*** Opening of Source material ***

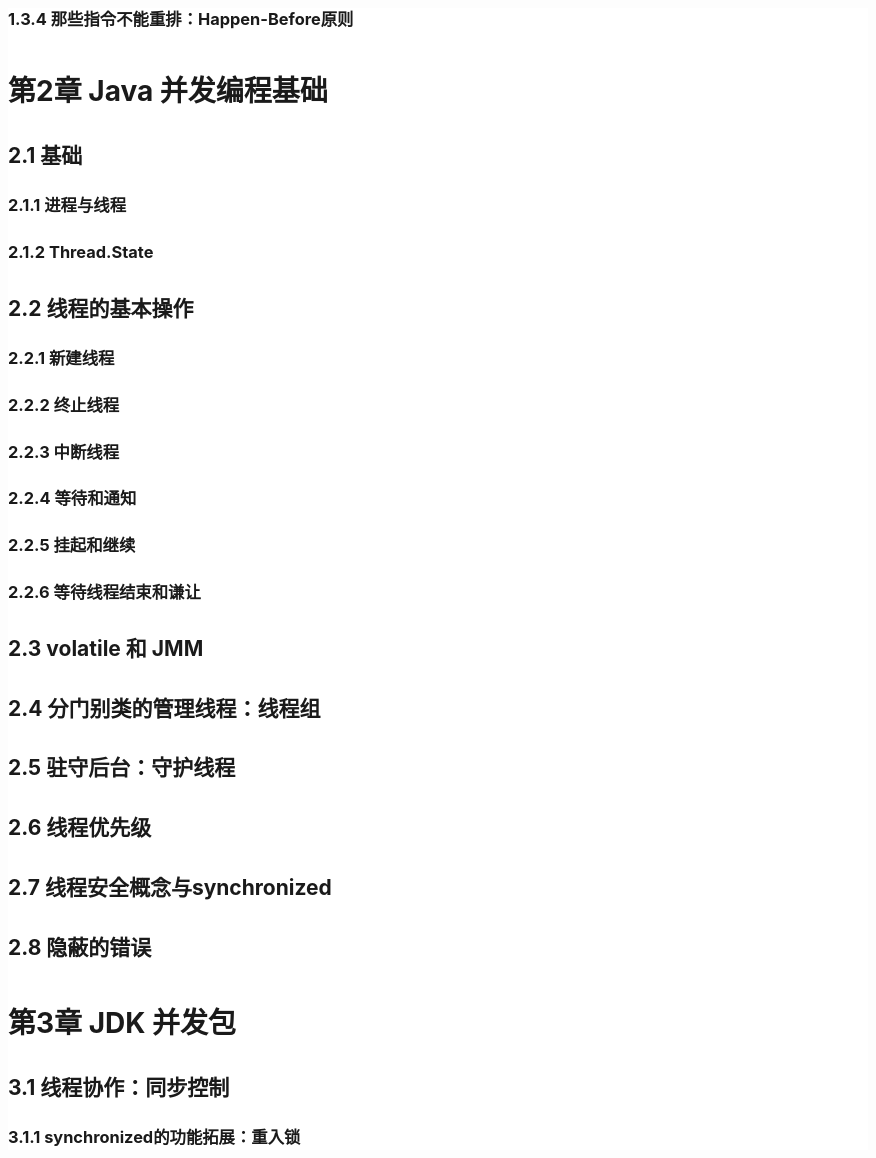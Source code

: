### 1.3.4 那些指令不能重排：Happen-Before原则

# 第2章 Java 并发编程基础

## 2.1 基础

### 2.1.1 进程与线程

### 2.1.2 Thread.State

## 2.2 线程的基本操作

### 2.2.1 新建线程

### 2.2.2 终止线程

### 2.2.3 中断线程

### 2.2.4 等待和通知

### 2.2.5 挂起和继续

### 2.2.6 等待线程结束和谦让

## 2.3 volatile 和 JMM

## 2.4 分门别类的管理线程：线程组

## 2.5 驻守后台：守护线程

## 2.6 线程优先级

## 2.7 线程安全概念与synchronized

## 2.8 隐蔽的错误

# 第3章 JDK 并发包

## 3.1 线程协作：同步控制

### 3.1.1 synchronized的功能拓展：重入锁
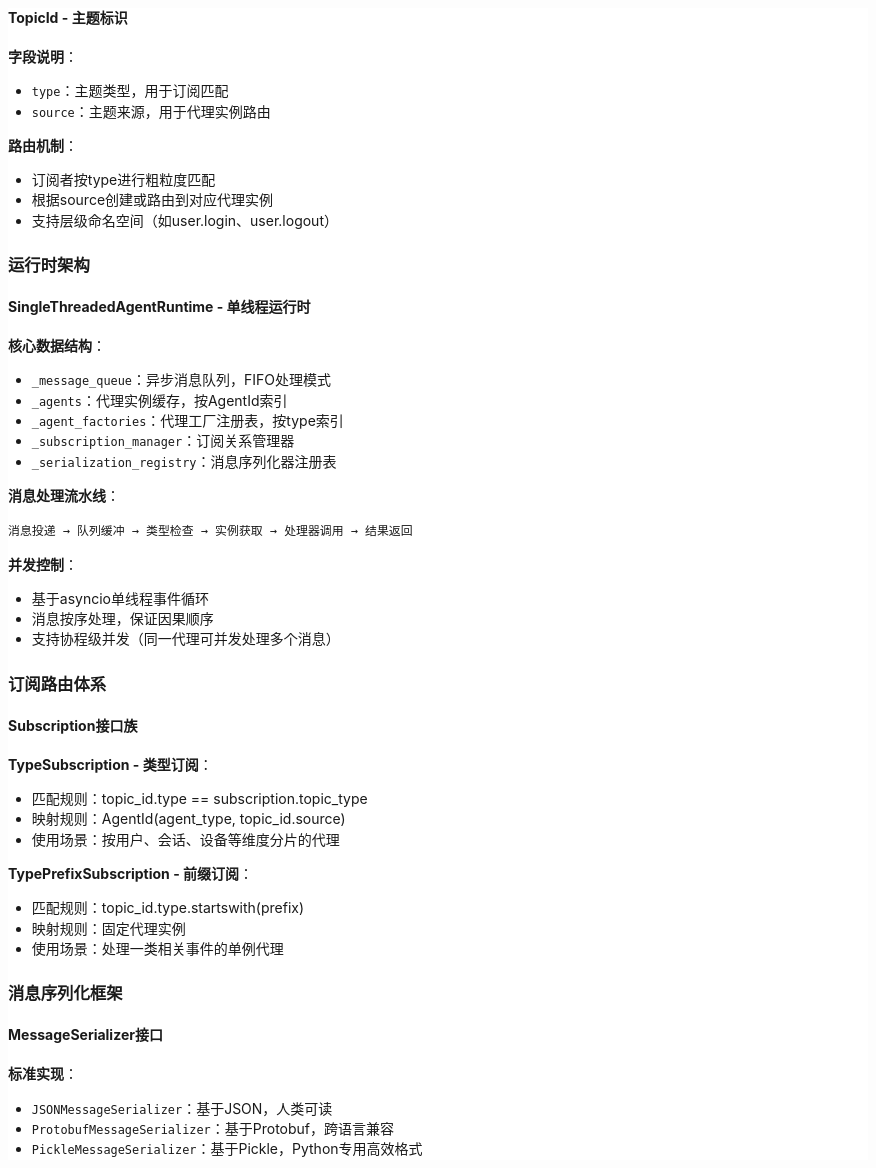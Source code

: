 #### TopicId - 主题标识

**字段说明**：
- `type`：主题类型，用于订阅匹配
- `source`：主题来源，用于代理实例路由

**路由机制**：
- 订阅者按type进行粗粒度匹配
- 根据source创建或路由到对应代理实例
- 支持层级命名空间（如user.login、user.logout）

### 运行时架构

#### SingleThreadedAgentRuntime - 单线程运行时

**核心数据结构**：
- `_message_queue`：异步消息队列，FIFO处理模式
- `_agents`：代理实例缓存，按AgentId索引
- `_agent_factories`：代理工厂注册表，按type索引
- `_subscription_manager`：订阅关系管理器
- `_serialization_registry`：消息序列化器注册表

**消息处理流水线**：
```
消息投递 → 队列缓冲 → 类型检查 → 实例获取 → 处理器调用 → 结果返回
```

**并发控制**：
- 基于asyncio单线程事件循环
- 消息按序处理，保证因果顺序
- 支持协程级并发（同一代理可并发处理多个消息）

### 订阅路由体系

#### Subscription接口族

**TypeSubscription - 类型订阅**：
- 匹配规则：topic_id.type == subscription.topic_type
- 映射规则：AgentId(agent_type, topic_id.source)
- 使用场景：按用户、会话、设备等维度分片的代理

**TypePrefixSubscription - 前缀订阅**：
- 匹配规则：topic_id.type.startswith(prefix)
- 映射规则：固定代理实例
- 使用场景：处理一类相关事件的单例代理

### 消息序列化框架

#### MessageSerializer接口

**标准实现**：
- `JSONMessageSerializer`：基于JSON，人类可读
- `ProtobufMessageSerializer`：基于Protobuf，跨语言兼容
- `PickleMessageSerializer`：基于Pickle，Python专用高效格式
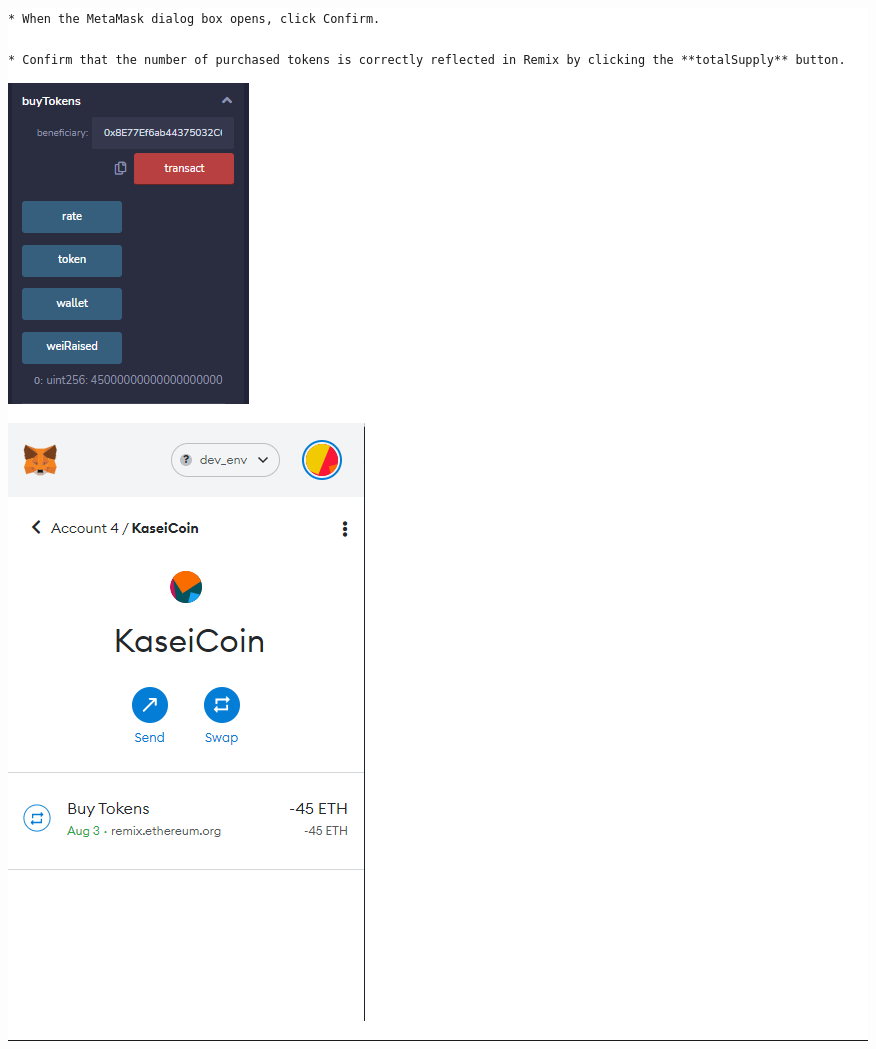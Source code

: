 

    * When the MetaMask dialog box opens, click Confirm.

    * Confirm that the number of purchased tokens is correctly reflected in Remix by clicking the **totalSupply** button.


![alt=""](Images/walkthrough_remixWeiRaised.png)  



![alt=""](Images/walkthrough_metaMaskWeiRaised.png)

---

*** Close of Source material ***

▶ _Task item_
Among the entries, copy every line containing the word "使用场景".

▶ _Exercise response_
- 使用场景：按用户、会话、设备等维度分片的代理
- 使用场景：处理一类相关事件的单例代理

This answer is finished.